Another element that is often confused and overlooked. When it comes to brand, the lines between “representation of a product” and “brand as the product’s reputation” is often blurred and they’re sometimes thought to be one in the same. Brand as representation is largely what makes it recognizable such as logo, colors, typeface, imagery, and slogans – it’s what comes to mind when thinking of branding, the tip of the iceberg. While brand as reputation is more concerned with client expectations. Once the brand’s representation has been acknowledged and recognized by clients, then their preconceived expectations will be projected onto the product, and ultimately shape reputation. The aim is to keep the perception and foundational elements aligned as closely as possible.

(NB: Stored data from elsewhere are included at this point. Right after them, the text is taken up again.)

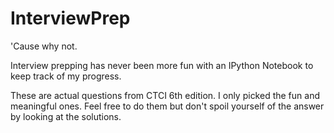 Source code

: # InterviewPrep
'Cause why not.

Interview prepping has never been more fun with an IPython Notebook to keep track of my progress. 

These are actual questions from CTCI 6th edition. I only picked the fun and meaningful ones. Feel free to do them but don't spoil yourself
of the answer by looking at the solutions.
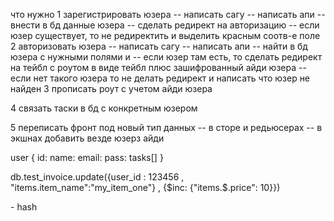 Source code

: что нужно
1 зарегистрировать юзера
 -- написать сагу
 -- написать апи
 -- внести в бд данные юзера
 -- сделать редирект на авторизацию
 -- если юзер существует, то не редиректить и выделить красным соотв-е поле
2 авторизовать юзера
  -- написать сагу
  -- написать апи
  -- найти в бд юзера с нужными полями и 
    -- если юзер там есть, то сделать редирект на тейбл с  роутом   в виде тейбл плюс зашифрованный айди юзера
    -- если нет такого юзера то не делать редирект и написать что юзер не найден
3 прописать роут с учетом айди юзера

4 связать таски в бд с конкретным юзером

5 переписать фронт под новый тип данных
 -- в сторе и редьюсерах
 -- в экшнах добавить везде юзерз айди

user {
	id:
	name:
	email:
	pass:
	tasks[]
}

db.test_invoice.update({user_id : 123456 , "items.item_name":"my_item_one"} , {$inc: {"items.$.price": 10}})

<!-- https://github.com/blueimp/JavaScript-MD5 --> - hash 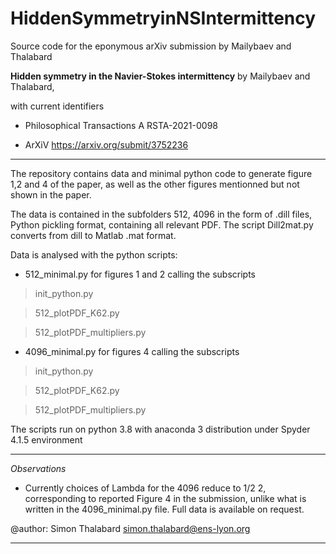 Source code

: # HiddenSymmetryinNSIntermittency
Source code for the eponymous arXiv submission by Mailybaev and Thalabard

**Hidden symmetry in the Navier-Stokes intermittency**
by Mailybaev and Thalabard,

with current identifiers

- Philosophical Transactions A RSTA-2021-0098
    
- ArXiV https://arxiv.org/submit/3752236
***


The repository contains data and minimal python code to 
 generate figure 1,2 and 4 of the paper, as well as the other figures mentionned but not shown in the paper.

The data is contained in the subfolders 
512, 4096 in the form of .dill files, Python pickling format, containing all relevant PDF.
The script Dill2mat.py  converts from dill to Matlab .mat format.

Data is analysed with the python scripts:

- 512_minimal.py for figures 1 and 2
calling the subscripts
> init_python.py

> 512_plotPDF_K62.py

> 512_plotPDF_multipliers.py

- 4096_minimal.py for figures 4
calling the subscripts
>  init_python.py

> 512_plotPDF_K62.py

> 512_plotPDF_multipliers.py

The scripts  run on python 3.8 with anaconda 3 distribution under Spyder 4.1.5 environment


***
*Observations* 
- Currently choices of Lambda for the 4096  reduce to 1/2 2, corresponding to reported Figure 4 in the submission, unlike what is written in the 4096_minimal.py file.
Full data is available on request.

@author: Simon Thalabard simon.thalabard@ens-lyon.org
***


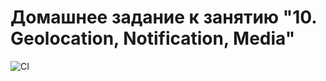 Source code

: # Домашнее задание к занятию "10. Geolocation, Notification, Media"

![CI](https://github.com/dedmaier/ahj-homeworks-media/actions/workflows/web.yml/badge.svg)


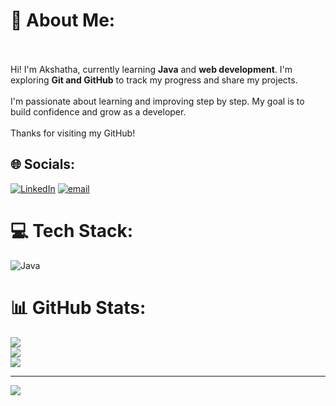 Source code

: # 💫 About Me:
<br><br>Hi! I'm Akshatha, currently learning **Java** and **web development**. I'm exploring **Git and GitHub** to track my progress and share my projects.<br><br>I'm passionate about learning and improving step by step. My goal is to build confidence and grow as a developer.<br><br>Thanks for visiting my GitHub!<br>


## 🌐 Socials:
[![LinkedIn](https://img.shields.io/badge/LinkedIn-%230077B5.svg?logo=linkedin&logoColor=white)](https://linkedin.com/in/https://www.linkedin.com/in/akshatha-s-6a1b7734a?lipi=urn%3Ali%3Apage%3Ad_flagship3_profile_view_base_contact_details%3Buxg5MEnfTduJEbetj6ON6Q%3D%3D) [![email](https://img.shields.io/badge/Email-D14836?logo=gmail&logoColor=white)](mailto:akshatha_shivakumar@outlook.com) 

# 💻 Tech Stack:
![Java](https://img.shields.io/badge/java-%23ED8B00.svg?style=flat-square&logo=openjdk&logoColor=white)
# 📊 GitHub Stats:
![](https://github-readme-stats.vercel.app/api?username=AkshathaShivakumar&theme=dark&hide_border=true&include_all_commits=true&count_private=false)<br/>
![](https://nirzak-streak-stats.vercel.app/?user=AkshathaShivakumar&theme=dark&hide_border=true)<br/>
![](https://github-readme-stats.vercel.app/api/top-langs/?username=AkshathaShivakumar&theme=dark&hide_border=true&include_all_commits=true&count_private=false&layout=compact)

---
[![](https://visitcount.itsvg.in/api?id=AkshathaShivakumar&icon=0&color=0)](https://visitcount.itsvg.in)

<!-- Proudly created with GPRM ( https://gprm.itsvg.in ) -->

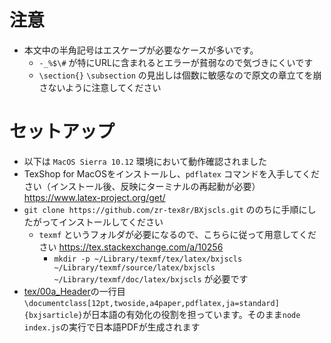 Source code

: # 注意
- 本文中の半角記号はエスケープが必要なケースが多いです。
  - `-_%$\#` が特にURLに含まれるとエラーが貧弱なので気づきにくいです
  - `\section{}` `\subsection` の見出しは個数に敏感なので原文の章立てを崩さないように注意してください

# セットアップ
- 以下は `MacOS Sierra 10.12` 環境において動作確認されました
- TexShop for MacOSをインストールし、`pdflatex` コマンドを入手してください（インストール後、反映にターミナルの再起動が必要） https://www.latex-project.org/get/
- `git clone https://github.com/zr-tex8r/BXjscls.git` ののちに手順にしたがってインストールしてください
  - `texmf` というフォルダが必要になるので、こちらに従って用意してください https://tex.stackexchange.com/a/10256
    - `mkdir -p ~/Library/texmf/tex/latex/bxjscls ~/Library/texmf/source/latex/bxjscls ~/Library/texmf/doc/latex/bxjscls` が必要です
- [tex/00a_Header](./tex/00a_Header#L1)の一行目`\documentclass[12pt,twoside,a4paper,pdflatex,ja=standard]{bxjsarticle}`が日本語の有効化の役割を担っています。そのまま`node index.js`の実行で日本語PDFが生成されます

In reality, brand creates, communicates, and sustains value for all its stakeholders through its products and/or services. However, a brand is so much more than the representation that we think of, it is a living entity. It is also a journey, an evolutionary relationship based on the perceptions and experiences that someone has every time they connect with the brand. Because branding is part of the larger business strategy, it is imperative that UX aligns to the brand and its promise.
The Digital Age has helped to shift branding from the one-sided approach that we came to know during the early 20th-century, into a two-way communication powered by the internet and easily accessible information. This shift in communication flow has given consumers a voice and ultimately the power to influence the brand’s reputation. It is important to understand that “branded” does not simply mean something has the company logo on, it means that it carries the brand’s promise and with that promise comes expectation and responsibility. This promise is what we spend time painstakingly crafting and building to grow trust and reputation in the hearts and minds of consumers. To create genuine alignment and market viability we need to ensure that the brand’s promise and values are carried through all points on interaction, from our choice of colors, typeface, and imagery, right through to our choice of words, and our approach to handling errors and unavoidable interruptions.
It is important to ensure that the brand’s product experience aligns with the brand’s personality and tone of voice. Disney has become the epitome of perfectly crafted brand experiences. Their Disneyland app carries the brand experience and consistently and beautifully. Instead of simply having regular map navigation in the parks, they’ve ensured that users have a true Disney experience by mimicking the park and attractions in an interactive animation style map, giving it that magic touch.
As a living entity it is only natural for both brand and product to grow and evolve, and therefore they will naturally inform one another. Apple used to be mainly associated with simplicity because of their “easy-to-use” products during the 90’s. However, since then the brand has evolved further with the launch of new innovative products which have helped redefine the Apple brand, while maintaining their reputation for simplicity. Apple is now also associated with innovation and premium quality.
People often tend to limit user experience to the product or service itself. User experience is made up of a multitude of touch points. In today’s digital age we might refer to it as Customer Experience (CX). The experience starts from the first point of contact, it might be a company website, word of mouth, a brochure, or an advert. The experience extends from an in-store visit, the system used by the store representative, all the way to the paper that your invoice gets printed on. The tangible product is merely another point in the overall journey and experience. Should you encounter any issues along the way, the person, be it client or an employee, users will likely contact support where they might be met by an Interactive Voice Response or a call center operator. This engagement is another user experience, think about all the lousy call center music you’ve experienced, wouldn’t you like to improve that experience as well? All these small experiences build up to the overall brand experience.
Ultimately this brings me back to a quote by Michael Eisner, Former CEO of Disney, “A brand is a living entity – and it is enriched or undermined cumulatively over time, the product of a thousand small gestures.”